Written by Britney Milazzo (Democrat & Chronicle)
Arleen Hodge has been photographing and helping the homeless for years. The bonds she has formed has created a second family for her.
A parking garage may be shelter from a storm, but it's also hard, damp, loud and brightly lit in the corner where Corky Parrilla tries to rest.
Getting any sleep is nearly impossible, Parrilla says, as "watching your back" is more important.
The homeless life, he says, is a wary existence: "You form a group with those around you, but you don't know what dangers are lurking in your area animals, people, the weather.
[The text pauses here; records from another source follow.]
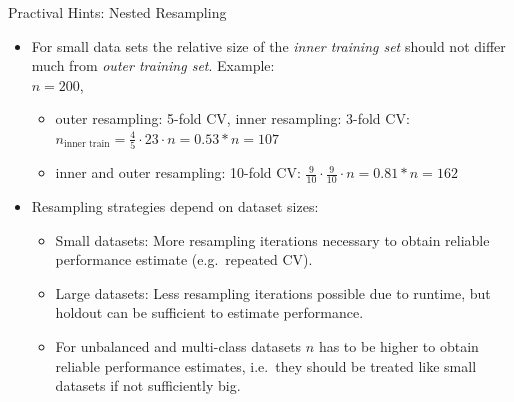 \begin{frame}{Practival Hints: Nested Resampling}
\begin{itemize}
   \item For small data sets the relative size of the \emph{inner training set} should not differ much from \emph{outer training set}. Example: \\$n = 200$, 
   \begin{itemize}
     \item outer resampling: 5-fold CV, inner resampling: 3-fold CV: $n_{\text{inner train}} = \frac{4}{5} \cdot {2}{3} \cdot n = 0.53 * n = 107$
     \item inner and outer resampling: 10-fold CV: $\frac{9}{10} \cdot \frac{9}{10} \cdot n = 0.81 * n = 162$ 
   \end{itemize}
   \item Resampling strategies depend on dataset sizes:
  \begin{itemize}
    \item Small datasets: More resampling iterations necessary to obtain reliable performance estimate (e.g.\ repeated CV).
    \item Large datasets: Less resampling iterations possible due to runtime, but holdout can be sufficient to estimate performance.
    \item For unbalanced and multi-class datasets $n$ has to be higher to obtain reliable performance estimates, i.e.\ they should be treated like small datasets if not sufficiently big.
  \end{itemize} 
\end{itemize}
\end{frame}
You fight for survival."
But sometimes perhaps unexpectedly someone else fights for you.
"When that one person goes out of their way to bring you an extra blanket, or just to say 'hi' like Arleen does," Parrilla says, "it warms your heart."
Arleen Hodge didn't grow up homeless, but the 44-year-old now calls Rochester's homeless her family. She's spent years living on the streets, dedicating her time to photographing urban decay.
After nine years, Hodge has made a name for herself in the city's homeless community. Giving them an artistic voice and giving back is her way of redeeming herself after a life that didn't turn out the way she wanted it to.
"I've dedicated my life to living on the streets to get a better understanding of the other side," said Hodge, who's also known as Arleen Deveto-Oliver.
"You see these people on the streets and think they're just a bum, until you experience sleeping with them first hand, and find out their lives and that these people are a mom, or a dad, a sister, brother and friend like everyone else," Hodge said. "I've built a trust with them that they may not have with anyone else."
Every week, Hodge visits a group of homeless men who have a special place in her heart. In a November snow flurry, Hodge brought the group a heater to keep warm. She laughed, joked, sat with them and made conversation to put smiles back on their faces.
"She's a very caring woman and helps us with a lot of basic things," John Klenotiz said. "We don't ask for none of this. She just does it out of the kindness of her heart, and we gladly accept."
Klenotiz, who has been homeless for more than six years, said he's known Hodge for two years and wishes there were more people like her.